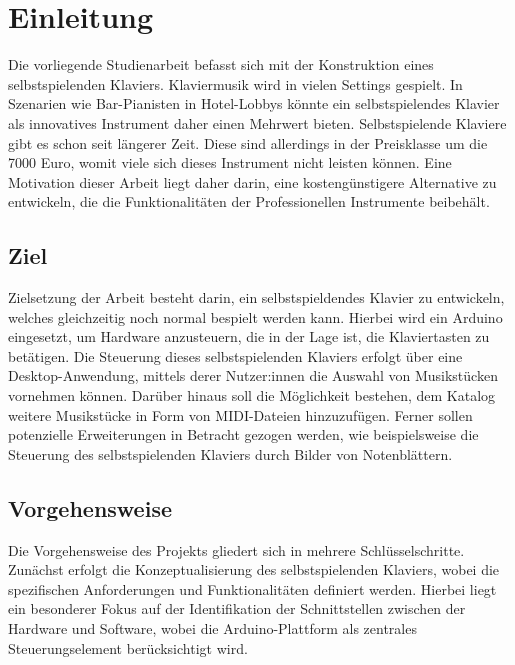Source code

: \chapter{Einleitung} \label{einleitung}

\nocite{*}

Die vorliegende Studienarbeit befasst sich mit der Konstruktion eines selbstspielenden Klaviers.
Klaviermusik wird in vielen Settings gespielt.
In Szenarien wie Bar-Pianisten in Hotel-Lobbys könnte ein selbstspielendes
Klavier als innovatives Instrument daher einen Mehrwert bieten. \newline
Selbstspielende Klaviere gibt es schon seit längerer Zeit. Diese sind allerdings in der Preisklasse um die 7000
Euro, womit viele sich dieses Instrument nicht leisten können.
Eine Motivation dieser Arbeit liegt daher darin, eine kostengünstigere Alternative zu entwickeln, die die
Funktionalitäten der Professionellen Instrumente beibehält.


\section{Ziel} \label{einleitung-ziel}

Zielsetzung der Arbeit besteht darin, ein selbstspieldendes Klavier zu entwickeln, welches gleichzeitig
noch normal bespielt werden kann. Hierbei wird ein Arduino eingesetzt, um Hardware anzusteuern, die in der
Lage ist, die Klaviertasten zu betätigen. Die Steuerung dieses selbstspielenden Klaviers erfolgt über eine
Desktop-Anwendung, mittels derer Nutzer:innen die Auswahl von Musikstücken vornehmen können. Darüber hinaus
soll die Möglichkeit bestehen, dem Katalog weitere Musikstücke in Form von MIDI-Dateien hinzuzufügen. Ferner
sollen potenzielle Erweiterungen in Betracht gezogen werden, wie beispielsweise die Steuerung des
selbstspielenden Klaviers durch Bilder von Notenblättern.


\section{Vorgehensweise} \label{einleitung-vorgehen}
Die Vorgehensweise des Projekts gliedert sich in mehrere Schlüsselschritte. Zunächst erfolgt die
Konzeptualisierung des selbstspielenden Klaviers, wobei die spezifischen Anforderungen und Funktionalitäten
definiert werden. Hierbei liegt ein besonderer Fokus auf der Identifikation der Schnittstellen zwischen der
Hardware und Software, wobei die Arduino-Plattform als zentrales Steuerungselement berücksichtigt wird. \newline

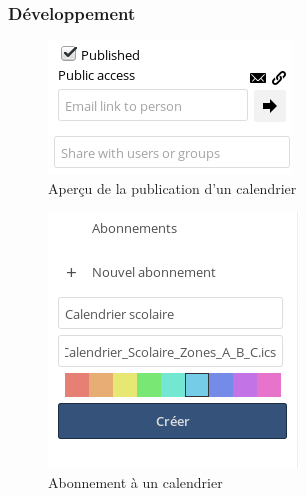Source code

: \documentclass[12pt]{beamer}
\begin{document}
	\begin{frame}
		\frametitle{Développement}
		\begin{minipage}{0.45\textwidth}
			\begin{flushleft}
				\begin{figure}
					\centering
					\includegraphics[width=1\linewidth]{images/emailpublic.png}
					\caption{Aperçu de la publication d'un calendrier}
					\label{fig:publication-img}
				\end{figure}
			\end{flushleft}
		\end{minipage}
		\begin{minipage}{0.45\textwidth}
			\begin{flushright}
				\begin{figure}
					\centering
					\includegraphics[width=1\linewidth]{images/creation_abonnement.png}
					\caption{Abonnement à un calendrier}
					\label{fig:ajout-abdonnement}
				\end{figure}
			\end{flushright}
		\end{minipage}
	\end{frame}
\end{document}
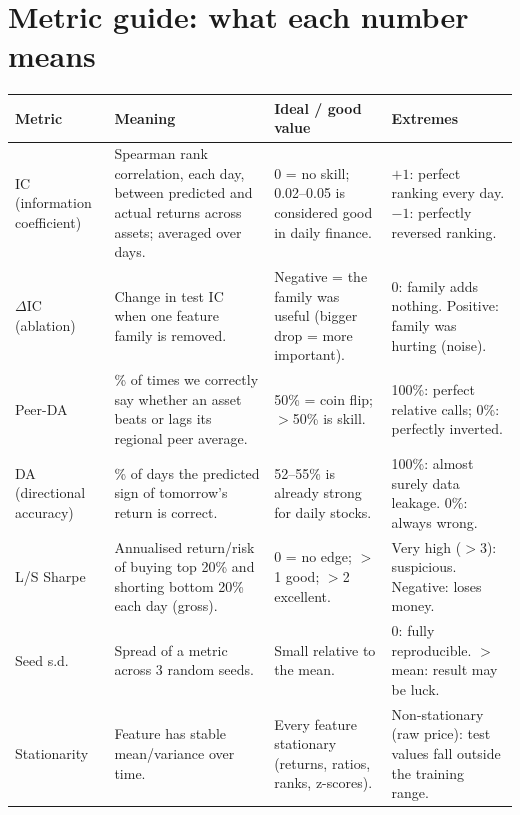 \documentclass[10pt,a4paper]{article}
\begin{document}
\section{Metric guide: what each number means}
\begin{center}\footnotesize
\begin{tabularx}{\linewidth}{@{}p{2.1cm}Xp{3.0cm}X@{}}
\toprule
\textbf{Metric} & \textbf{Meaning} & \textbf{Ideal / good value} & \textbf{Extremes}\\\midrule
IC (information coefficient) & Spearman rank correlation, each day, between predicted and actual returns across assets; averaged over days. & 0 = no skill; 0.02--0.05 is considered good in daily finance. & $+1$: perfect ranking every day. $-1$: perfectly reversed ranking.\\
$\Delta$IC (ablation) & Change in test IC when one feature family is removed. & Negative = the family was useful (bigger drop = more important). & 0: family adds nothing. Positive: family was hurting (noise).\\
Peer-DA & \% of times we correctly say whether an asset beats or lags its regional peer average. & 50\% = coin flip; $>$50\% is skill. & 100\%: perfect relative calls; 0\%: perfectly inverted.\\
DA (directional accuracy) & \% of days the predicted sign of tomorrow's return is correct. & 52--55\% is already strong for daily stocks. & 100\%: almost surely data leakage. 0\%: always wrong.\\
L/S Sharpe & Annualised return/risk of buying top 20\% and shorting bottom 20\% each day (gross). & 0 = no edge; $>$1 good; $>$2 excellent. & Very high ($>$3): suspicious. Negative: loses money.\\
Seed s.d. & Spread of a metric across 3 random seeds. & Small relative to the mean. & 0: fully reproducible. $>$ mean: result may be luck.\\
Stationarity & Feature has stable mean/variance over time. & Every feature stationary (returns, ratios, ranks, z-scores). & Non-stationary (raw price): test values fall outside the training range.\\\bottomrule
\end{tabularx}
\end{center}
\end{document}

• Problem details
Lines from the start of the listing above through the line holding "Konzeptualisierung des selbstspielenden" are to be duplicated exactly, and nothing more; leave out the pictures.

• Answer area
Source code

: \chapter{Einleitung} \label{einleitung}

\nocite{*}

Die vorliegende Studienarbeit befasst sich mit der Konstruktion eines selbstspielenden Klaviers.
Klaviermusik wird in vielen Settings gespielt.
In Szenarien wie Bar-Pianisten in Hotel-Lobbys könnte ein selbstspielendes
Klavier als innovatives Instrument daher einen Mehrwert bieten. \newline
Selbstspielende Klaviere gibt es schon seit längerer Zeit. Diese sind allerdings in der Preisklasse um die 7000
Euro, womit viele sich dieses Instrument nicht leisten können.
Eine Motivation dieser Arbeit liegt daher darin, eine kostengünstigere Alternative zu entwickeln, die die
Funktionalitäten der Professionellen Instrumente beibehält.


\section{Ziel} \label{einleitung-ziel}

Zielsetzung der Arbeit besteht darin, ein selbstspieldendes Klavier zu entwickeln, welches gleichzeitig
noch normal bespielt werden kann. Hierbei wird ein Arduino eingesetzt, um Hardware anzusteuern, die in der
Lage ist, die Klaviertasten zu betätigen. Die Steuerung dieses selbstspielenden Klaviers erfolgt über eine
Desktop-Anwendung, mittels derer Nutzer:innen die Auswahl von Musikstücken vornehmen können. Darüber hinaus
soll die Möglichkeit bestehen, dem Katalog weitere Musikstücke in Form von MIDI-Dateien hinzuzufügen. Ferner
sollen potenzielle Erweiterungen in Betracht gezogen werden, wie beispielsweise die Steuerung des
selbstspielenden Klaviers durch Bilder von Notenblättern.


\section{Vorgehensweise} \label{einleitung-vorgehen}
Die Vorgehensweise des Projekts gliedert sich in mehrere Schlüsselschritte. Zunächst erfolgt die
Konzeptualisierung des selbstspielenden Klaviers, wobei die spezifischen Anforderungen und Funktionalitäten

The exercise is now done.